Even though this project has identified benefits of using legume mulch to improve maize
yields in Limpopo, adoption of this practice has social dimensions as well. At present
farmers and other members of the village graze the fields with their animals after crop
harvest. It would be necessary to undertake a careful assessment of community attitudes to
changes in communal access to farmers land to grazing animals.
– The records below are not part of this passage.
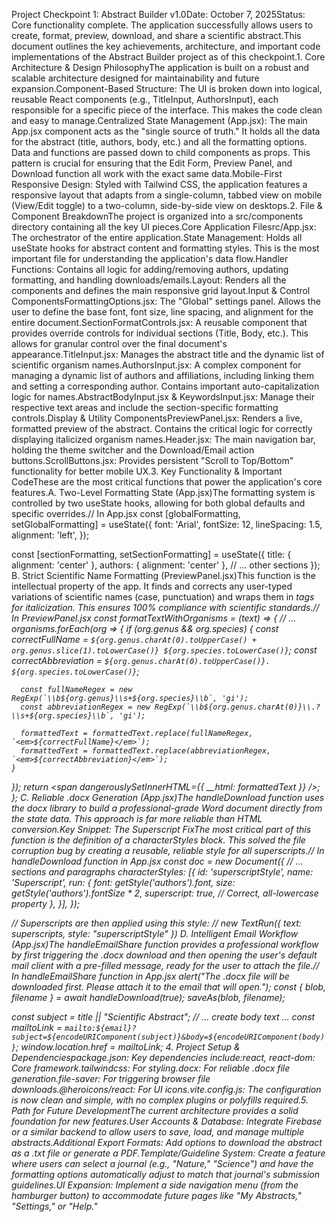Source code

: Project Checkpoint 1: Abstract Builder v1.0Date: October 7, 2025Status: Core functionality complete. The application successfully allows users to create, format, preview, download, and share a scientific abstract.This document outlines the key achievements, architecture, and important code implementations of the Abstract Builder project as of this checkpoint.1. Core Architecture & Design PhilosophyThe application is built on a robust and scalable architecture designed for maintainability and future expansion.Component-Based Structure: The UI is broken down into logical, reusable React components (e.g., TitleInput, AuthorsInput), each responsible for a specific piece of the interface. This makes the code clean and easy to manage.Centralized State Management (App.jsx): The main App.jsx component acts as the "single source of truth." It holds all the data for the abstract (title, authors, body, etc.) and all the formatting options. Data and functions are passed down to child components as props. This pattern is crucial for ensuring that the Edit Form, Preview Panel, and Download function all work with the exact same data.Mobile-First Responsive Design: Styled with Tailwind CSS, the application features a responsive layout that adapts from a single-column, tabbed view on mobile (View/Edit toggle) to a two-column, side-by-side view on desktops.2. File & Component BreakdownThe project is organized into a src/components directory containing all the key UI pieces.Core Application Filesrc/App.jsx: The orchestrator of the entire application.State Management: Holds all useState hooks for abstract content and formatting styles. This is the most important file for understanding the application's data flow.Handler Functions: Contains all logic for adding/removing authors, updating formatting, and handling downloads/emails.Layout: Renders all the components and defines the main responsive grid layout.Input & Control ComponentsFormattingOptions.jsx: The "Global" settings panel. Allows the user to define the base font, font size, line spacing, and alignment for the entire document.SectionFormatControls.jsx: A reusable component that provides override controls for individual sections (Title, Body, etc.). This allows for granular control over the final document's appearance.TitleInput.jsx: Manages the abstract title and the dynamic list of scientific organism names.AuthorsInput.jsx: A complex component for managing a dynamic list of authors and affiliations, including linking them and setting a corresponding author. Contains important auto-capitalization logic for names.AbstractBodyInput.jsx & KeywordsInput.jsx: Manage their respective text areas and include the section-specific formatting controls.Display & Utility ComponentsPreviewPanel.jsx: Renders a live, formatted preview of the abstract. Contains the critical logic for correctly displaying italicized organism names.Header.jsx: The main navigation bar, holding the theme switcher and the Download/Email action buttons.ScrollButtons.jsx: Provides persistent "Scroll to Top/Bottom" functionality for better mobile UX.3. Key Functionality & Important CodeThese are the most critical functions that power the application's core features.A. Two-Level Formatting State (App.jsx)The formatting system is controlled by two useState hooks, allowing for both global defaults and specific overrides.// In App.jsx
const [globalFormatting, setGlobalFormatting] = useState({
font: 'Arial',
fontSize: 12,
lineSpacing: 1.5,
alignment: 'left',
});

const [sectionFormatting, setSectionFormatting] = useState({
title: { alignment: 'center' },
authors: { alignment: 'center' },
// ... other sections
});
B. Strict Scientific Name Formatting (PreviewPanel.jsx)This function is the intellectual property of the app. It finds and corrects any user-typed variations of scientific names (case, punctuation) and wraps them in <em> tags for italicization. This ensures 100% compliance with scientific standards.// In PreviewPanel.jsx
const formatTextWithOrganisms = (text) => {
// ...
organisms.forEach(org => {
if (org.genus && org.species) {
const correctFullName = `${org.genus.charAt(0).toUpperCase() + org.genus.slice(1).toLowerCase()} ${org.species.toLowerCase()}`;
const correctAbbreviation = `${org.genus.charAt(0).toUpperCase()}. ${org.species.toLowerCase()}`;

      const fullNameRegex = new RegExp(`\\b${org.genus}\\s+${org.species}\\b`, 'gi');
      const abbreviationRegex = new RegExp(`\\b${org.genus.charAt(0)}\\.?\\s+${org.species}\\b`, 'gi');

      formattedText = formattedText.replace(fullNameRegex, `<em>${correctFullName}</em>`);
      formattedText = formattedText.replace(abbreviationRegex, `<em>${correctAbbreviation}</em>`);
    }

});
return <span dangerouslySetInnerHTML={{ __html: formattedText }} />;
};
C. Reliable .docx Generation (App.jsx)The handleDownload function uses the docx library to build a professional-grade Word document directly from the state data. This approach is far more reliable than HTML conversion.Key Snippet: The Superscript FixThe most critical part of this function is the definition of a characterStyles block. This solved the file corruption bug by creating a reusable, reliable style for all superscripts.// In handleDownload function in App.jsx
const doc = new Document({
// ... sections and paragraphs
characterStyles: [{
id: 'superscriptStyle',
name: 'Superscript',
run: {
font: getStyle('authors').font,
size: getStyle('authors').fontSize * 2,
superscript: true, // Correct, all-lowercase property
},
}],
});

// Superscripts are then applied using this style:
// new TextRun({ text: superscripts, style: "superscriptStyle" })
D. Intelligent Email Workflow (App.jsx)The handleEmailShare function provides a professional workflow by first triggering the .docx download and then opening the user's default mail client with a pre-filled message, ready for the user to attach the file.// In handleEmailShare function in App.jsx
alert("The .docx file will be downloaded first. Please attach it to the email that will open.");
const { blob, filename } = await handleDownload(true);
saveAs(blob, filename);

const subject = title || "Scientific Abstract";
// ... create body text ...
const mailtoLink = `mailto:${email}?subject=${encodeURIComponent(subject)}&body=${encodeURIComponent(body)}`;
window.location.href = mailtoLink; 4. Project Setup & Dependenciespackage.json: Key dependencies include:react, react-dom: Core framework.tailwindcss: For styling.docx: For reliable .docx file generation.file-saver: For triggering browser file downloads.@heroicons/react: For UI icons.vite.config.js: The configuration is now clean and simple, with no complex plugins or polyfills required.5. Path for Future DevelopmentThe current architecture provides a solid foundation for new features.User Accounts & Database: Integrate Firebase or a similar backend to allow users to save, load, and manage multiple abstracts.Additional Export Formats: Add options to download the abstract as a .txt file or generate a PDF.Template/Guideline System: Create a feature where users can select a journal (e.g., "Nature," "Science") and have the formatting options automatically adjust to match that journal's submission guidelines.UI Expansion: Implement a side navigation menu (from the hamburger button) to accommodate future pages like "My Abstracts," "Settings," or "Help."
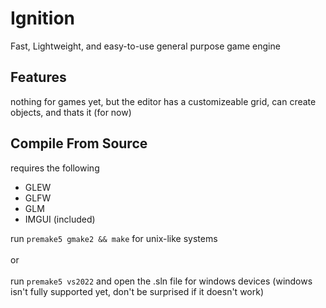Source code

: # Ignition
Fast, Lightweight, and easy-to-use general purpose game engine

## Features
nothing for games yet, but the editor has a customizeable grid, can create objects, and thats it (for now)

## Compile From Source
requires the following
- GLEW
- GLFW
- GLM
- IMGUI (included)

run `premake5 gmake2 && make` for unix-like systems<br/><br/>
or<br/><br/>
run `premake5 vs2022` and open the .sln file for windows devices (windows isn't fully supported yet, don't be surprised if it doesn't work)
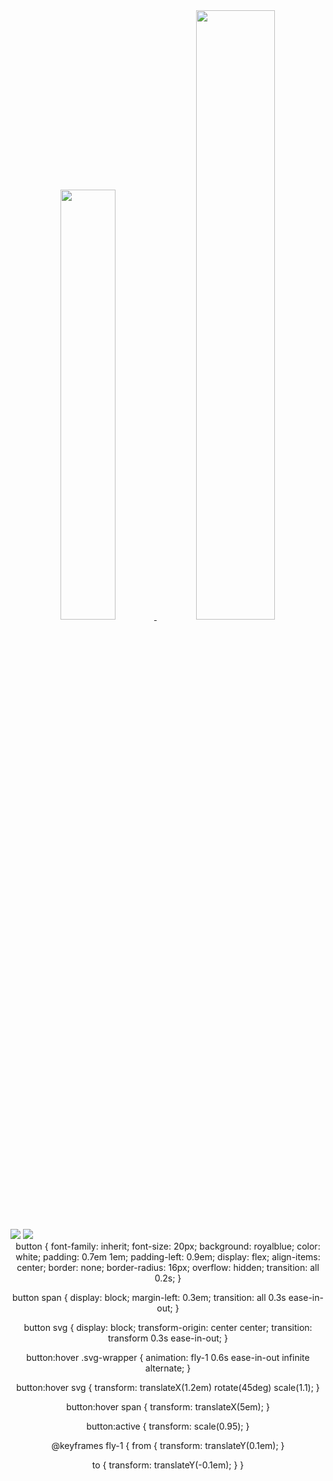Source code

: <div align="center">
  <a href="https://github.com/lopes-gustavodossantos">
  <img width="42%" src="https://github-readme-stats.vercel.app/api?username=lopes-gustavodossantos&show_icons=true&theme=dark&include_all_commits=true&count_private=true"/>
  <img width="50%" src="https://github-readme-stats.vercel.app/api/top-langs/?username=lopes-gustavodossantos&layout=compact&langs_count=7&theme=dark"/>
</div>

<div> 
  <a href="https://www.linkedin.com/in/gustavo-dos-santos-lopes/" target="_blank"><img src="https://img.shields.io/badge/-LinkedIn-%230077B5?style=for-the-badge&logo=linkedin&logoColor=white" target="_blank"></a> 
  <a href = "mailto:lopes.gustavodossantos@gmail.com"><img src="https://img.shields.io/badge/Gmail-D14836?style=for-the-badge&logo=gmail&logoColor=white"_blank"></a>
</div>

<div align="center">
button {
  font-family: inherit;
  font-size: 20px;
  background: royalblue;
  color: white;
  padding: 0.7em 1em;
  padding-left: 0.9em;
  display: flex;
  align-items: center;
  border: none;
  border-radius: 16px;
  overflow: hidden;
  transition: all 0.2s;
}

button span {
  display: block;
  margin-left: 0.3em;
  transition: all 0.3s ease-in-out;
}

button svg {
  display: block;
  transform-origin: center center;
  transition: transform 0.3s ease-in-out;
}

button:hover .svg-wrapper {
  animation: fly-1 0.6s ease-in-out infinite alternate;
}

button:hover svg {
  transform: translateX(1.2em) rotate(45deg) scale(1.1);
}

button:hover span {
  transform: translateX(5em);
}

button:active {
  transform: scale(0.95);
}

@keyframes fly-1 {
  from {
    transform: translateY(0.1em);
  }

  to {
    transform: translateY(-0.1em);
  }
}
</div>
6.3 N and C mineralization in crop residues of varying quality
When crop residues of varying quality [canola (C:N ratio 43.1), wheat (C:N ratio 26.0),
pea (C:N ratio 9.1) and mucuna (C:N ratio 13.9)] were added to the soil, the N and C
mineralisation differed between the Tarlee (clay) and Waikerie (loamy sand) soils. The
application of pea residues increased C mineralisation rapidly during the first 7 days of
incubation compared to wheat, canola, with mucuna showing slow C mineralisation;
however, at the end of incubation, more C mineralisation occurred in wheat and canola
than pea and mucuna. These results suggest that plant residues of low C:N ratio mineralise
rapidly and disappear in the soil during the early stages of crop growth whereas those of
high C:N ratio mineralise slowly and stay in the soil for a longer period (Muller et al.,
2003). Thus, crop residues with low C:N ratio but mineralise slowly such as mucuna (due
to higher phenolic content) are more suitable for sandy soils of smallholders in Limpopo
(Wortmann and McIntyre, 2000). Mineralisation of N from residues such as mucuna is
106
expected to occur more slowly and less likely to leach out of the root zone on sandy soils.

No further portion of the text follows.